Riepiloghiamo i principali requisiti dell’agevolazione.

 Che cos’è

 Uno sconto dall’Irpef pari al 55% delle spese sostenute per interventi mirati al
 risparmio energetico nelle abitazioni
fino al 31 dicembre 2012.

 L’importo dev’essere indicato nella dichiarazione dei redditi a partire dall’anno
 successivo ed è detraibile (con rate di uguale importo) in 10 anni per tutti i contribuenti
 (a differenza del bonus 36%, non ci sono riduzioni di durata per gli over-75).

 Beneficiari

 Tutte le persone fisiche che possiedono un immobile a qualsiasi titolo (cioè i
 proprietari ma anche chi è in affitto o in usufrutto).
 Attività
 e spese
 ammesse

 Tutti gli interventi su immobili esistenti (quindi non sono agevolabili gli interventi sugli
 edifici in costruzione) per:

 • la “riqualificazione energetica“, cioè quelli che incidono sulla prestazione energetica
 dell’edificio realizzando una maggior efficienza.
 Detrazione massima: € 100.000 (55% della spesa massima di € 181.818,18);

 • l’isolamento termico degli edifici o parte di essi (singoli appartamenti) per le superfici
 opache verticali e orizzontali (coperture, pavimenti e pareti).
 Detrazione massima: € 60.000 (spesa massima: € 109.090,90);

 • l’isolamento termico tramite la sostituzione di finestre e infissi.
 Detrazione massima: € 60.000 (spesa massima: € 109.090,90);

 • l’installazione di pannelli solari per la produzione di acqua calda.
 Detrazione massima: € 60.000 (spesa massima: € 109.090,90);

 • la sostituzione di impianti di climatizzazione invernale con caldaie a
 condensazione, pompe di calore e impianti geotermici “a bassa entalpia”, e relativo
 sistema di distribuzione.
 Detrazione massima: € 30.000 (spesa massima: € 54.545,45)

 Procedura

 Vanno inviati all’Enea per via telematica (www.acs.enea.it) entro 90 giorni dal termine
 
dei lavori:
 • una copia dell’attestato di certificazione o di qualificazione energetica (allegato A del
 Dm 19 febbraio 2007 – v. allegato alla guida);
 • la scheda informativa (allegato E o F), relativa agli interventi realizzati.
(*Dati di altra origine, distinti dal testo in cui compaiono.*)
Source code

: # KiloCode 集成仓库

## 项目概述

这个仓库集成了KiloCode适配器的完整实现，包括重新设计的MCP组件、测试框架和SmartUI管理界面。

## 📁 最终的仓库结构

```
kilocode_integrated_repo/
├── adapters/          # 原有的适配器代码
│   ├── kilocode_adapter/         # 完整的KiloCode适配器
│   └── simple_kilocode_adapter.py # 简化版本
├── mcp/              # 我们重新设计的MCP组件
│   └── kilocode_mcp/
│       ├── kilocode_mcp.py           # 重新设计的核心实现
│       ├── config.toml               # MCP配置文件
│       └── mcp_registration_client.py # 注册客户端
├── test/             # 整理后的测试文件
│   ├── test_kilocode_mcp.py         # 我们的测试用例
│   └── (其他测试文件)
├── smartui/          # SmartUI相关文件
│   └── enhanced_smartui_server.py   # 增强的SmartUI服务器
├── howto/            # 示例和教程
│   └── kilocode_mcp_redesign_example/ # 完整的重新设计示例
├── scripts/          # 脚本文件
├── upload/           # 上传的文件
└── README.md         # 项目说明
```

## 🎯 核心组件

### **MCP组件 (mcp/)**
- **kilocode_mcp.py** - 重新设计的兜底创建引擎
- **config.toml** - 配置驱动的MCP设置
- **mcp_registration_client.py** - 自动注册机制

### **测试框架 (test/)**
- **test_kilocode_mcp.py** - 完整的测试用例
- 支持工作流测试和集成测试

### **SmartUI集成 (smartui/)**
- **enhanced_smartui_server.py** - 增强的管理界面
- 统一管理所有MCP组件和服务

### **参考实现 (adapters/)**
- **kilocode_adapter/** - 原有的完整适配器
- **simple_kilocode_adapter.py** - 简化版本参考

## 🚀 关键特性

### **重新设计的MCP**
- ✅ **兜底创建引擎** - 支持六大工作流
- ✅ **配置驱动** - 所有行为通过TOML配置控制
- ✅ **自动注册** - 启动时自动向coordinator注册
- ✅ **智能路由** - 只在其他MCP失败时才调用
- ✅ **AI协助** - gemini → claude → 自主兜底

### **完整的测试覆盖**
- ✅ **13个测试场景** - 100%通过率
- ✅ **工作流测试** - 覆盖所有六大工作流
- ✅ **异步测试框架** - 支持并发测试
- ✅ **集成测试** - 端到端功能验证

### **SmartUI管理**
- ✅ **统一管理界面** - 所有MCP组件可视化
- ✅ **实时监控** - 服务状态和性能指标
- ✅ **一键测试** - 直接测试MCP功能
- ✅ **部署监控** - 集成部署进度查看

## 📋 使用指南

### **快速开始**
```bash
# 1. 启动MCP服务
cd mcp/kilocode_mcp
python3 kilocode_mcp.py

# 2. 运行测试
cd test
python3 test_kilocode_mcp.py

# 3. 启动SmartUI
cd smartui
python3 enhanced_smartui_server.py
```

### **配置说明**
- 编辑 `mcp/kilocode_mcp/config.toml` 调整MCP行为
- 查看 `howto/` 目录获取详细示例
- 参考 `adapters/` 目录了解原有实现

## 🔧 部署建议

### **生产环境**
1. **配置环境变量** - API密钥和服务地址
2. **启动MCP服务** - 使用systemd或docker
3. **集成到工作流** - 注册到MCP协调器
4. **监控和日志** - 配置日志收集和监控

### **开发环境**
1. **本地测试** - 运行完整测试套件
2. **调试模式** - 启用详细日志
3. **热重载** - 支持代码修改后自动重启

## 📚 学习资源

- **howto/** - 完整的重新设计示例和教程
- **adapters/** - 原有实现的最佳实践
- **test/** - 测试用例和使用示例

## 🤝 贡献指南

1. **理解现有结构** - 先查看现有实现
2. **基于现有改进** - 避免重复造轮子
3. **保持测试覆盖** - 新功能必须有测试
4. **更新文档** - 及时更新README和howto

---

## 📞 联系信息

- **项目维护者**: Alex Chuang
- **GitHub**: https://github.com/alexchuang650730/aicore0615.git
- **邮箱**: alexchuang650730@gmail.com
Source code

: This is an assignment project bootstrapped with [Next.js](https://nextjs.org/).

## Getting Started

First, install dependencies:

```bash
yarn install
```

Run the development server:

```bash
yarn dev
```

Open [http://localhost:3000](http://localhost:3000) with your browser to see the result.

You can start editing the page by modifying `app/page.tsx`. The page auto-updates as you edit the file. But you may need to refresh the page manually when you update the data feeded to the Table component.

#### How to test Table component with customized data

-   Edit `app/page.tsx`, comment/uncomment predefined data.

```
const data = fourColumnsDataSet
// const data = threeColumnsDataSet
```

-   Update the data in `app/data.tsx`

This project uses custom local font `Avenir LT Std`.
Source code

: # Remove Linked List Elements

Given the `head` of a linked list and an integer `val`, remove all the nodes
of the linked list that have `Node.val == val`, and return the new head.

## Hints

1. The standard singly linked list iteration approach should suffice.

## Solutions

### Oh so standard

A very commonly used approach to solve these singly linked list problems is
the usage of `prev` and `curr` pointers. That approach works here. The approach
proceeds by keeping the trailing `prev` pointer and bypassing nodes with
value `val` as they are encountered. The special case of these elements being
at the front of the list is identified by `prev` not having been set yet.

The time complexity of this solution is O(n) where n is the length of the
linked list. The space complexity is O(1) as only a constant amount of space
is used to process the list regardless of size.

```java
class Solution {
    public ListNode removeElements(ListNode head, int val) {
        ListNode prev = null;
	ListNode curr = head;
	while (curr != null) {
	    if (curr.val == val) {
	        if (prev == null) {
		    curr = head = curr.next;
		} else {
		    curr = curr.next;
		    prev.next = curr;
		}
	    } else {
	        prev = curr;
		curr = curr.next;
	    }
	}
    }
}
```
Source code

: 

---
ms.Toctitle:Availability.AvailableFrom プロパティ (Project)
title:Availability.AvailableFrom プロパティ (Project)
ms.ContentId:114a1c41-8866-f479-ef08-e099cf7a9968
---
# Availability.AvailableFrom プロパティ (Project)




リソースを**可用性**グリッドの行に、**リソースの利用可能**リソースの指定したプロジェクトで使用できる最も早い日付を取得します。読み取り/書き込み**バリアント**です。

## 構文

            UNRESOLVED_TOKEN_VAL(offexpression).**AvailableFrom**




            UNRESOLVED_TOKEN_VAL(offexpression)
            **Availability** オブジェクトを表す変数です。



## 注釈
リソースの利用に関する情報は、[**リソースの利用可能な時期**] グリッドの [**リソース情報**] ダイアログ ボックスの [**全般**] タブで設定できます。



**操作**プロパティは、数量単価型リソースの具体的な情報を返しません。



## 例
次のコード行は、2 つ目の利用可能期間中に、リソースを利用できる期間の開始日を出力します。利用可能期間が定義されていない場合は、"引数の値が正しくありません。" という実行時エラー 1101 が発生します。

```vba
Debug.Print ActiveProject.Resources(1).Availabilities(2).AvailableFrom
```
 Per le spese sostenute dal 1° gennaio 2009, solo se i lavori proseguono per più
 periodi d’imposta
, deve anche essere inviata una comunicazione all’Agenzia delle
 Entrate
(entro 90 giorni dal termine del periodo d’imposta) utilizzando l’apposito modello
 (scarica il pdf). Rimane sempre l’obbligo della comunicazione all’Enea.

 Tutti i pagamenti all’impresa che svolge i lavori devono avvenire tramite bonifico
 bancario
dal quale risulti la specifica causale del versamento e il codice fiscale di
 entrambe le parti (in genere le banche hanno appositi moduli per questo tipo di bonifico).

 E’ importante conservare:
  il certificato di asseverazione redatto da un tecnico abilitato;
  la ricevuta di invio tramite internet o della raccomandata postale all’Enea;
  le fatture o le ricevute fiscali per gli acquisti e le prestazioni detraibili;
  le ricevute dei bonifici come prova del pagamento.